This book will carry additional interest for anyone interested in military history, but it is recommended as an innovative approach to nonmilitary matters. 

The Gold Ring: Jim Fisk, Jay Gould, and Black Friday, 1869 - Kenneth D Ackerman (Harper & Row, 1988)

An account of the attempt to corner the gold market in the early Grant Administration.  The book's portraits of dishonor and double cross are staggering.  Taken as historic evidence, the story contains valuable warnings about markets and regulation.  [332.645]

"A fellow can't have a little innocent fun without everybody raising a halloo and going wild"  - Jim Fisk

It is difficult to conceive of how financial markets operated in an era of no regulation.  The picture drawn in this book is one of stunningly corrupt institutions dominated by wholesale fraud; in fact, perhaps either the term "markets" or "operated' is the wrong word to describe these money exchange forums.  The two of note in this book are the New York Stock Exchange and the Gold Exchange. 

The narrative revolves around seven people.  Jay Gould and his sometime business partner Jim Fisk engaged in market manipulation while using the treasury of the Erie Railroad as their personal cash source.  Cornelius Vanderbilt, with his New York Central railroad, was a constant competitor of Gould and Fisk.  William Marcy "Boss" Tweed supported Gould and Fisk with lawyers and pliable judges whose injunctions could be used to limit liability or to award custodianship of disputed assets.  Abel Corbin became a partner with Fisk and Gould because he offered a valuable connection - he was the President's brother-in-law.  President Ulysses Grant had been in office only a few months as he and his Treasury Secretary, George Boutwell, worked to move the country back to hard currency after the issuance of Greenbacks during the Civil War.

The author establishes the characters of several of these persons by describing the "Erie Wars" in which Gould and Fisk struggled with Vanderbilt over control of the Erie railroad and on securing a right-of-way to link with Midwestern railheads.  Although both sides were willing to use gangs of toughs on the rail lines and bribery in Albany to get the rights they sought, a novel scene on the stock exchange is more effective.  Once Vanderbilt decided to simply buy a controlling interest in the Erie, Gould and Fisk set up a printing press and simply kept printing stock shares to sell him.  (No regulations regarding registering shares or provisions against watering stock existed.)  When the Erie Wars became too notorious, Gould and Fisk simply holed up in New Jersey while both sides used the courts to get the outcome they wanted.
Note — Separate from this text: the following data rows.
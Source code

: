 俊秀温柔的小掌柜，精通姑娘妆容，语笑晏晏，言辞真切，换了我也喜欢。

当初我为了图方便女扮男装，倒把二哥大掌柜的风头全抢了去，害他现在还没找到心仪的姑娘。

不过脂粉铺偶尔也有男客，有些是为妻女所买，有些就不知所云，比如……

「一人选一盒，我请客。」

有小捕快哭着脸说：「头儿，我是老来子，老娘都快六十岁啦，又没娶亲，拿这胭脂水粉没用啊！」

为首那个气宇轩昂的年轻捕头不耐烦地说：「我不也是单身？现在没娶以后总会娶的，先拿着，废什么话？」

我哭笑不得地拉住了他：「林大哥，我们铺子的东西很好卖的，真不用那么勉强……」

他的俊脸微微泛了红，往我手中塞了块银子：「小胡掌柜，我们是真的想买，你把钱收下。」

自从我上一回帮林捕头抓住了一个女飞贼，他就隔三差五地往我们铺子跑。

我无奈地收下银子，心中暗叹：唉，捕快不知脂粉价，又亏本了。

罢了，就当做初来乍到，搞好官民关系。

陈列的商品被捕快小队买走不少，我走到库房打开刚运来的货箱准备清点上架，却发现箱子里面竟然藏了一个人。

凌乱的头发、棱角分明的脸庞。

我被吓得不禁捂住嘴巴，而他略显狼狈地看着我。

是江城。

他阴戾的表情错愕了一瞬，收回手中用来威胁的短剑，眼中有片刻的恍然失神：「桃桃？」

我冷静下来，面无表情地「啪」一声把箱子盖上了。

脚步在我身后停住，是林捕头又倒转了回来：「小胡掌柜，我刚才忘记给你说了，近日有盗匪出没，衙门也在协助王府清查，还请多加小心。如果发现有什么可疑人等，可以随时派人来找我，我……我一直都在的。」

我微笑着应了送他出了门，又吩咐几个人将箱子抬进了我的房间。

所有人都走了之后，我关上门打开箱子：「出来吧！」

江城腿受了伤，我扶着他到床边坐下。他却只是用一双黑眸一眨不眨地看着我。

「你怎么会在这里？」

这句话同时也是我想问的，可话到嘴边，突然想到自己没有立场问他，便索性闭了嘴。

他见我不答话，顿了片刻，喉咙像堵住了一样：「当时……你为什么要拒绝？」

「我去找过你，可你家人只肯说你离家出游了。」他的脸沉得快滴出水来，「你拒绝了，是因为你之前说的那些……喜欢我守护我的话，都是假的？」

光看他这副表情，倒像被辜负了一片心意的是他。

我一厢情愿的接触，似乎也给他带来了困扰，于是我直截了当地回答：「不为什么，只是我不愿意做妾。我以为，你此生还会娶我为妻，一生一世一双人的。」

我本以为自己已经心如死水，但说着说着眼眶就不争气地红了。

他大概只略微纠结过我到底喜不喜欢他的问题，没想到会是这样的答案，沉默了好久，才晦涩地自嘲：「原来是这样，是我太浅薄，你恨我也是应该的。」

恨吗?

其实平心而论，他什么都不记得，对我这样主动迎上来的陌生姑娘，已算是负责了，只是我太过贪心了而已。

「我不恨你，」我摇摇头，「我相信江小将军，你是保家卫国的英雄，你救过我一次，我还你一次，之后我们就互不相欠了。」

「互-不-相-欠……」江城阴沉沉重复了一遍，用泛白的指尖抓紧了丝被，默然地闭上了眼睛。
The central story, however, involves an attempt to corner the gold market.  Gould and Fisk might be able to lock up all the free gold immediately available in New York, but they could not hold out long if the Treasury decided the action on the Gold Exchange was affecting commerce.  Their answer was to recruit Corbin to introduce them to the President and to convince him that higher gold prices would help farmers as they were selling the crops. This would convince Grant to stop Boutwell from his monthly repurchases of outstanding Treasury debt with gold that would enter the market.  As Gould and Fisk began their bull run (lending out to the bears gold as they bought it), the Treasury stayed out of the way, although this may have been because Grant was on extended vacation.  Grant, however, became suspicious when the schemers tried too hard to keep him in by sending a letter from his brother-in-law to him by special messenger at his vacation spot.  He had his wife write back to her sister, Corbin's wife, warning them to stay out of any market schemes.  (How Gould used this response is even more revealing of character.)
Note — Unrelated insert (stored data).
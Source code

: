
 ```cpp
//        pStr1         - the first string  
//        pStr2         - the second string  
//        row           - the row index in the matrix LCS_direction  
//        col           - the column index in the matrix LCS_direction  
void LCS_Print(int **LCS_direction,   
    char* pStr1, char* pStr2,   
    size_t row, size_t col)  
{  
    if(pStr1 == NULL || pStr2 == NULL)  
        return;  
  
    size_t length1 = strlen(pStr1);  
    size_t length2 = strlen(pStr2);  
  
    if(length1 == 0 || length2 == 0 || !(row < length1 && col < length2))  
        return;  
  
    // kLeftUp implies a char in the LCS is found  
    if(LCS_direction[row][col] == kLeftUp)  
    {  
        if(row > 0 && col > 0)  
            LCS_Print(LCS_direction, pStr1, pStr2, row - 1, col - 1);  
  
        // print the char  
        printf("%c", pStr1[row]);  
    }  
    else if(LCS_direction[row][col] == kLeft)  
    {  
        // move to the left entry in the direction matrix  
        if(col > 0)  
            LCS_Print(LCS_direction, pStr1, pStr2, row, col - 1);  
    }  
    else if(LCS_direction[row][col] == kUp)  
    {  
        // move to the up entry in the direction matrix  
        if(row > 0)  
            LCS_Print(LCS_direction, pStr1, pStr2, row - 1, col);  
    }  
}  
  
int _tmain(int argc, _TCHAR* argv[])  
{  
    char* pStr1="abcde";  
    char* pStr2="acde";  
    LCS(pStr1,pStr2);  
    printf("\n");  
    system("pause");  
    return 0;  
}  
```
Immediately upon his return to Washington, Grant authorized the sale of gold for bonds.  This broke the ring in the infamous September 24, 1869, "Black Friday" collapse of prices.  The issue then was to untangle accounts from the furious trading and to reach net settlement.  At this point, Gould and Fisk decided to repudiate all their trades or to use Boss Tweed's judges to help them do so.  The settlement process itself became corrupt with brokerages favoring their own accounts and not settling with outside parties.  Money was lost, some houses were ruined, and many reputations went with them.  Reforms would still wait 60 years in the future before markets could actually be counted on to act as markets.

This amusing history of unbelievable corruption and its audacity is highly recommended.